[LISTED RECORDS — start]
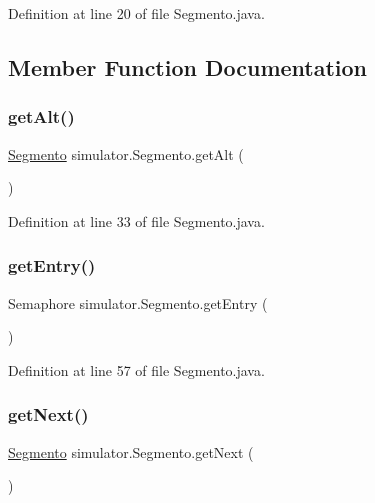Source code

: Definition at line 20 of file Segmento.\+java.



\subsection{Member Function Documentation}
\mbox{\label{classsimulator_1_1_segmento_a431ce967de52a69163b325da75c785e2}} 
\subsubsection{\texorpdfstring{get\+Alt()}{getAlt()}}
{\footnotesize\ttfamily \mbox{\hyperlink{classsimulator_1_1_segmento}{Segmento}} simulator.\+Segmento.\+get\+Alt (\begin{DoxyParamCaption}{ }\end{DoxyParamCaption})}



Definition at line 33 of file Segmento.\+java.

\mbox{\label{classsimulator_1_1_segmento_a023207e6de068a9ebade1b88c477a756}} 
\subsubsection{\texorpdfstring{get\+Entry()}{getEntry()}}
{\footnotesize\ttfamily Semaphore simulator.\+Segmento.\+get\+Entry (\begin{DoxyParamCaption}{ }\end{DoxyParamCaption})}



Definition at line 57 of file Segmento.\+java.

\mbox{\label{classsimulator_1_1_segmento_a1a77a639c0f488b247294f4d57026dc3}} 
\subsubsection{\texorpdfstring{get\+Next()}{getNext()}}
{\footnotesize\ttfamily \mbox{\hyperlink{classsimulator_1_1_segmento}{Segmento}} simulator.\+Segmento.\+get\+Next (\begin{DoxyParamCaption}{ }\end{DoxyParamCaption})}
[LISTED RECORDS — finish]
= WORK ORDER =
Where does the word "texorpdfstring" appear in the listing above? Copy every line that holds it.

= RESPONSE =
\subsubsection{\texorpdfstring{get\+Alt()}{getAlt()}}
\subsubsection{\texorpdfstring{get\+Entry()}{getEntry()}}
\subsubsection{\texorpdfstring{get\+Next()}{getNext()}}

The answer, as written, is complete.